Stored data entries
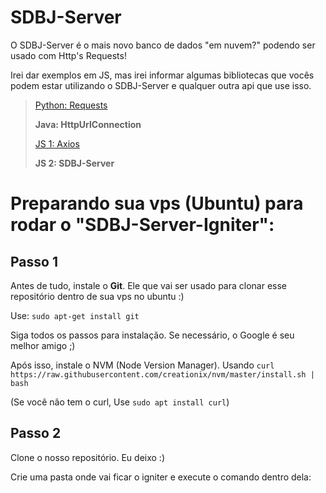# SDBJ-Server

O SDBJ-Server é o mais novo banco de dados "em nuvem?" podendo ser usado com Http's Requests!

Irei dar exemplos em JS, mas irei informar algumas bibliotecas que vocês podem estar utilizando o SDBJ-Server e qualquer outra api que use isso.

> [Python: Requests](https://docs.python-requests.org/pt_BR/latest/user/quickstart.html)
> 
> **Java: HttpUrlConnection**
> 
> [JS 1: Axios](https://axios-http.com/)
> 
> **JS 2: SDBJ-Server**




# Preparando sua vps (Ubuntu) para rodar o "SDBJ-Server-Igniter":

## Passo 1
Antes de tudo, instale o **Git**. Ele que vai ser usado para clonar esse repositório dentro de sua vps no ubuntu :)

Use: ```sudo apt-get install git```

Siga todos os passos para instalação. Se necessário, o Google é seu melhor amigo ;)


Após isso, instale o NVM (Node Version Manager). Usando ```curl https://raw.githubusercontent.com/creationix/nvm/master/install.sh | bash```

(Se você não tem o curl, Use ```sudo apt install curl```)


## Passo 2
Clone o nosso repositório. Eu deixo :)

Crie uma pasta onde vai ficar o igniter e execute o comando dentro dela:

WHAT THE TASK REQUIRES: Output the entries verbatim, skipping images.

ANSWER SPACE:
# SDBJ-Server

O SDBJ-Server é o mais novo banco de dados "em nuvem?" podendo ser usado com Http's Requests!

Irei dar exemplos em JS, mas irei informar algumas bibliotecas que vocês podem estar utilizando o SDBJ-Server e qualquer outra api que use isso.

> [Python: Requests](https://docs.python-requests.org/pt_BR/latest/user/quickstart.html)
> 
> **Java: HttpUrlConnection**
> 
> [JS 1: Axios](https://axios-http.com/)
> 
> **JS 2: SDBJ-Server**




# Preparando sua vps (Ubuntu) para rodar o "SDBJ-Server-Igniter":

## Passo 1
Antes de tudo, instale o **Git**. Ele que vai ser usado para clonar esse repositório dentro de sua vps no ubuntu :)

Use: ```sudo apt-get install git```

Siga todos os passos para instalação. Se necessário, o Google é seu melhor amigo ;)


Após isso, instale o NVM (Node Version Manager). Usando ```curl https://raw.githubusercontent.com/creationix/nvm/master/install.sh | bash```

(Se você não tem o curl, Use ```sudo apt install curl```)


## Passo 2
Clone o nosso repositório. Eu deixo :)

Crie uma pasta onde vai ficar o igniter e execute o comando dentro dela:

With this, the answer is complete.